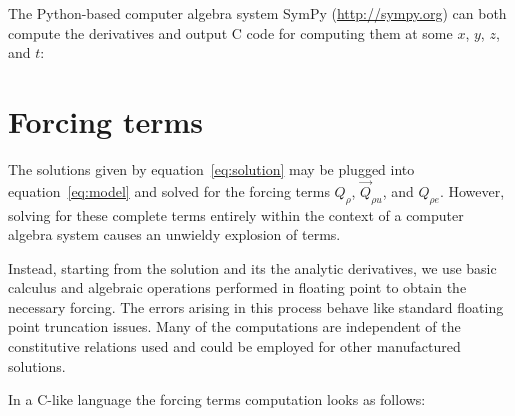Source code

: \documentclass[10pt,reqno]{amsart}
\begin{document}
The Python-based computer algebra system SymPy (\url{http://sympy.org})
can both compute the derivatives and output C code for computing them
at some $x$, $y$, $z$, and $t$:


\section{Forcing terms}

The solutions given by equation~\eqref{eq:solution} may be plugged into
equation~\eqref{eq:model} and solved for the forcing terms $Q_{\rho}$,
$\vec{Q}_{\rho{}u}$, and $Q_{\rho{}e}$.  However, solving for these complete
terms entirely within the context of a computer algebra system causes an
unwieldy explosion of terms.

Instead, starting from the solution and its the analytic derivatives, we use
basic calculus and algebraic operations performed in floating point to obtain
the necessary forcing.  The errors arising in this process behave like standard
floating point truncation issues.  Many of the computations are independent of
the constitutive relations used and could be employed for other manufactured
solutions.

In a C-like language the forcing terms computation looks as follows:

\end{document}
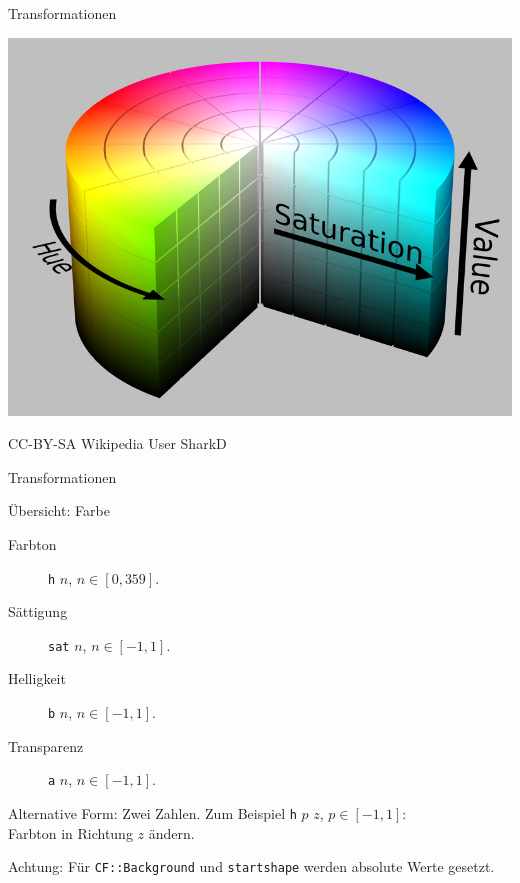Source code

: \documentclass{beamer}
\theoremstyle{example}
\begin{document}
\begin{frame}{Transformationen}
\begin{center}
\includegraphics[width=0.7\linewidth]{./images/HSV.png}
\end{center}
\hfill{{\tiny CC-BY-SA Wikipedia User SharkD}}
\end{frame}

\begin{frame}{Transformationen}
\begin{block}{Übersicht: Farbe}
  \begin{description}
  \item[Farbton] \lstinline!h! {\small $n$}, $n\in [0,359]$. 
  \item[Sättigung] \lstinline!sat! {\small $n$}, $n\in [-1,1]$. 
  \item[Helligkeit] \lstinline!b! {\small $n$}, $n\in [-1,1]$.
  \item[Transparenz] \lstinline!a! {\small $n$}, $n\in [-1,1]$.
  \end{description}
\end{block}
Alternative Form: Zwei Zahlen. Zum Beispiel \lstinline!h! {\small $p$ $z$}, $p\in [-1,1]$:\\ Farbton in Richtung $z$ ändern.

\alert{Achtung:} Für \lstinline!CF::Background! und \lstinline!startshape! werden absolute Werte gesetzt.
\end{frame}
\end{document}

----

What you are asked to do:
If a record holds a picture, leave the picture out and copy the rest exactly.

Answer space:
Source code

: \documentclass[10pt,reqno]{amsart}
\begin{document}
The Python-based computer algebra system SymPy (\url{http://sympy.org})
can both compute the derivatives and output C code for computing them
at some $x$, $y$, $z$, and $t$:


\section{Forcing terms}

The solutions given by equation~\eqref{eq:solution} may be plugged into
equation~\eqref{eq:model} and solved for the forcing terms $Q_{\rho}$,
$\vec{Q}_{\rho{}u}$, and $Q_{\rho{}e}$.  However, solving for these complete
terms entirely within the context of a computer algebra system causes an
unwieldy explosion of terms.

Instead, starting from the solution and its the analytic derivatives, we use
basic calculus and algebraic operations performed in floating point to obtain
the necessary forcing.  The errors arising in this process behave like standard
floating point truncation issues.  Many of the computations are independent of
the constitutive relations used and could be employed for other manufactured
solutions.

In a C-like language the forcing terms computation looks as follows:

\end{document}
Source code

: \documentclass{beamer}
\theoremstyle{example}
\begin{document}
\begin{frame}{Transformationen}
\begin{center}
\includegraphics[width=0.7\linewidth]{./images/HSV.png}
\end{center}
\hfill{{\tiny CC-BY-SA Wikipedia User SharkD}}
\end{frame}

\begin{frame}{Transformationen}
\begin{block}{Übersicht: Farbe}
  \begin{description}
  \item[Farbton] \lstinline!h! {\small $n$}, $n\in [0,359]$. 
  \item[Sättigung] \lstinline!sat! {\small $n$}, $n\in [-1,1]$. 
  \item[Helligkeit] \lstinline!b! {\small $n$}, $n\in [-1,1]$.
  \item[Transparenz] \lstinline!a! {\small $n$}, $n\in [-1,1]$.
  \end{description}
\end{block}
Alternative Form: Zwei Zahlen. Zum Beispiel \lstinline!h! {\small $p$ $z$}, $p\in [-1,1]$:\\ Farbton in Richtung $z$ ändern.

\alert{Achtung:} Für \lstinline!CF::Background! und \lstinline!startshape! werden absolute Werte gesetzt.
\end{frame}
\end{document}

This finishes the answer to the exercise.